→ Task brief:
The word "text" marks the lines to copy; find all of them in the entries below.

→ Records to process:

****************************************

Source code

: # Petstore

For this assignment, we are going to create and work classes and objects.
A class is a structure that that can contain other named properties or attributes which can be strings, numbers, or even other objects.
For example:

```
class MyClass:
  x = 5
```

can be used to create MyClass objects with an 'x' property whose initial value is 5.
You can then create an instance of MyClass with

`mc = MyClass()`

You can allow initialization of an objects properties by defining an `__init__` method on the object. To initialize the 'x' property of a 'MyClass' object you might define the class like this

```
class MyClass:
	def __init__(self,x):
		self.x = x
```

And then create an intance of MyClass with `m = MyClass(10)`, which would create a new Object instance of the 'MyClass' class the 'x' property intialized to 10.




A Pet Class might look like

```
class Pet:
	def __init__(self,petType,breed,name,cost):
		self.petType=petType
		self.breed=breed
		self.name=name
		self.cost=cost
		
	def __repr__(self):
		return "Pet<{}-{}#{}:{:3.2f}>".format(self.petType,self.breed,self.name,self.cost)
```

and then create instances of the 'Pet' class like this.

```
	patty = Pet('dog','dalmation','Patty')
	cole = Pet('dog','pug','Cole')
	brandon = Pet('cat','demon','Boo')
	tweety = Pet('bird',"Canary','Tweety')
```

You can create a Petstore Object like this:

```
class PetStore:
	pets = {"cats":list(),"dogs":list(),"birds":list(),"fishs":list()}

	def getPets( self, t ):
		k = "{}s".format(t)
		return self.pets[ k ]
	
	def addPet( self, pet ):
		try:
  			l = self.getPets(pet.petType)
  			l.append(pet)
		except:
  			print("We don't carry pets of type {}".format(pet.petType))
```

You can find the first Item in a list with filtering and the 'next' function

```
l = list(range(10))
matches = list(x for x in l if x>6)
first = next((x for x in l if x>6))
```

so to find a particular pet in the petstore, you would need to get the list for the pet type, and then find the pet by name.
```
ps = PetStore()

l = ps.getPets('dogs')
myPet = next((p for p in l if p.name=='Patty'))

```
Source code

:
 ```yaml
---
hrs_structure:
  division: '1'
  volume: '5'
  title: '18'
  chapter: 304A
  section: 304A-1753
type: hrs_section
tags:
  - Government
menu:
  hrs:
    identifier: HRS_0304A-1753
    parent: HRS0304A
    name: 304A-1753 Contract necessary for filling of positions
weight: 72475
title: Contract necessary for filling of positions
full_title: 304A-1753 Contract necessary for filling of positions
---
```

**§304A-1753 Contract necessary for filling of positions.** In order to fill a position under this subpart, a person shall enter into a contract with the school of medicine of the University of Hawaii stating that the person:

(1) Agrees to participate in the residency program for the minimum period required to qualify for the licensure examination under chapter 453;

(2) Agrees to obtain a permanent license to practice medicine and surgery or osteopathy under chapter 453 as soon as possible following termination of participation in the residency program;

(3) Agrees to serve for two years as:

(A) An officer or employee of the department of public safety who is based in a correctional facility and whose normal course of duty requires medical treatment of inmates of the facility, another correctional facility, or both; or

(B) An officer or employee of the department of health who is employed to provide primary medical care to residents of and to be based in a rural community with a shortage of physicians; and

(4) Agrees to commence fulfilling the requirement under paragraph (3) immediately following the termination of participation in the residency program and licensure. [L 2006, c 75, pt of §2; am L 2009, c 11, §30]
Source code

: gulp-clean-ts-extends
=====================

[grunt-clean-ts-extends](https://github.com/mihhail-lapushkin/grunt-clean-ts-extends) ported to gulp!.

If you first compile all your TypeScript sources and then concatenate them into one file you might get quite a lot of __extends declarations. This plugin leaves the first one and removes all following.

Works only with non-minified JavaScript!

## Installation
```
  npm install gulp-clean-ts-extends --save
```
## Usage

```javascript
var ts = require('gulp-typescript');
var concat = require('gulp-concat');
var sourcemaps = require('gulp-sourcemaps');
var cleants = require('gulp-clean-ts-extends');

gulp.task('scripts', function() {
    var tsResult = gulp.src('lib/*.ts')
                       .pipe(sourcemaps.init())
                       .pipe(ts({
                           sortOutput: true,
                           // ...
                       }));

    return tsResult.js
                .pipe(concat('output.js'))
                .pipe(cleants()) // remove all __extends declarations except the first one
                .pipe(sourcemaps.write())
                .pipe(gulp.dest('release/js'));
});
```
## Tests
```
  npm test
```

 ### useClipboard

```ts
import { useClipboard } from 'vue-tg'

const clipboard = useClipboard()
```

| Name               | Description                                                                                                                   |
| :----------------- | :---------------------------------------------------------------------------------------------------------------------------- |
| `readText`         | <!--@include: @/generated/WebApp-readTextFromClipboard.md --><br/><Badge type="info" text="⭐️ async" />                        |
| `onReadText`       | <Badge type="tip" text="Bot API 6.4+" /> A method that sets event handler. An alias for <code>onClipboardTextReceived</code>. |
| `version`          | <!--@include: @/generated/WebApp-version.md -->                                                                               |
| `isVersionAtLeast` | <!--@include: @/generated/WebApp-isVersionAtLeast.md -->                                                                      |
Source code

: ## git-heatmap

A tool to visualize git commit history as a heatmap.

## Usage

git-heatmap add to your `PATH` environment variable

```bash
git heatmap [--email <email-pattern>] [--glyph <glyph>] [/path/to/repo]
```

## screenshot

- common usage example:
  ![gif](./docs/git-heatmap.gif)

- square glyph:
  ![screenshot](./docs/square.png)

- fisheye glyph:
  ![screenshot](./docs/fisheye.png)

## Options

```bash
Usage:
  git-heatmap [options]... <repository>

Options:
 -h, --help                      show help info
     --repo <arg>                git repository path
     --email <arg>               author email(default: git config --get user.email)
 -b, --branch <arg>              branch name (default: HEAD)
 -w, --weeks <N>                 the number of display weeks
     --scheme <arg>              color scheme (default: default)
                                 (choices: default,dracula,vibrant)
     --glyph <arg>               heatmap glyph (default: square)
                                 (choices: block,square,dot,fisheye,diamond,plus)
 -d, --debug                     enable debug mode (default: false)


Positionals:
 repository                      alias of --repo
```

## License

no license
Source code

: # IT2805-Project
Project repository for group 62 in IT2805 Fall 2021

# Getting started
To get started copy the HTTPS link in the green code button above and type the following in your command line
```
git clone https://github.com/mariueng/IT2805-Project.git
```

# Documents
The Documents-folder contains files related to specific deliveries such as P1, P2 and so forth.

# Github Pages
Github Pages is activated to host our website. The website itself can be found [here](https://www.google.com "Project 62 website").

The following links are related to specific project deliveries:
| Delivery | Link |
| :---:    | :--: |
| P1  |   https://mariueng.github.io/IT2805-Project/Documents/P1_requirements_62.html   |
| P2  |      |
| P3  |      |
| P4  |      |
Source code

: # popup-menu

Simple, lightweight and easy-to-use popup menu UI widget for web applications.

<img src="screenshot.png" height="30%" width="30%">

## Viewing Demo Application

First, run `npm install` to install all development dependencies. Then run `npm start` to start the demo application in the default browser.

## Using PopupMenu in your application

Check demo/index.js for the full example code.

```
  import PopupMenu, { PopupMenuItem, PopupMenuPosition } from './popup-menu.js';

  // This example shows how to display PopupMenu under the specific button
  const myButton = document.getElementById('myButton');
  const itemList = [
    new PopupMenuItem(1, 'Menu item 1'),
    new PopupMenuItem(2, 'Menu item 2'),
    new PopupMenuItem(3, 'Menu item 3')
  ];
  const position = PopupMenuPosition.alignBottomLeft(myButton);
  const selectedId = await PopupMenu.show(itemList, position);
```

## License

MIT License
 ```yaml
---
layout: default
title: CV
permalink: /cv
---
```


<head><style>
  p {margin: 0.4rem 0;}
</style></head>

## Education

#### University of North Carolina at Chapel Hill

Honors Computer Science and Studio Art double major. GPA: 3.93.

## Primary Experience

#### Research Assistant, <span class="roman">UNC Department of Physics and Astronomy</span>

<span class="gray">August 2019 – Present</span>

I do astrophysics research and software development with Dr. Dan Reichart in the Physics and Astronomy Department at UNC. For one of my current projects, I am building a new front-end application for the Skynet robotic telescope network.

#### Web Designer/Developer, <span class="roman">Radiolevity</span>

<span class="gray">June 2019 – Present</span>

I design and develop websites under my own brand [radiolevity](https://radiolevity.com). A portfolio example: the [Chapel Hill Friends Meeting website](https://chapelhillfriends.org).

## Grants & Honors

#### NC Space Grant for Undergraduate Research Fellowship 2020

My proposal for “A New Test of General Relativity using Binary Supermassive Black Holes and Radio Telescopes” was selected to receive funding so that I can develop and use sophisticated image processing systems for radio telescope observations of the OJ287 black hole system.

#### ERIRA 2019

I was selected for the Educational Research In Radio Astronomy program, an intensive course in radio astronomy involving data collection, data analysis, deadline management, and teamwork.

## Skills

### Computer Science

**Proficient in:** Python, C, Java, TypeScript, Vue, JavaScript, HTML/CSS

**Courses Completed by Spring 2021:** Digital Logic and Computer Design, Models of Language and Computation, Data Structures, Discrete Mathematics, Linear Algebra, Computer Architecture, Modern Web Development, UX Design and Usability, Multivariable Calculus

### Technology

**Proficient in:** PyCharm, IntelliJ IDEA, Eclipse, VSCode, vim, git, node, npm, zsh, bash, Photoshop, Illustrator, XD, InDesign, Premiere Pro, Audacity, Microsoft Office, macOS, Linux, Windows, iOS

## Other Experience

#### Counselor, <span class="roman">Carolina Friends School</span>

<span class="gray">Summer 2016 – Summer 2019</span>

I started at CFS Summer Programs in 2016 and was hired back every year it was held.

****************************************

→ Response for this exercise:
| `readText`         | <!--@include: @/generated/WebApp-readTextFromClipboard.md --><br/><Badge type="info" text="⭐️ async" />                        |
| `onReadText`       | <Badge type="tip" text="Bot API 6.4+" /> A method that sets event handler. An alias for <code>onClipboardTextReceived</code>. |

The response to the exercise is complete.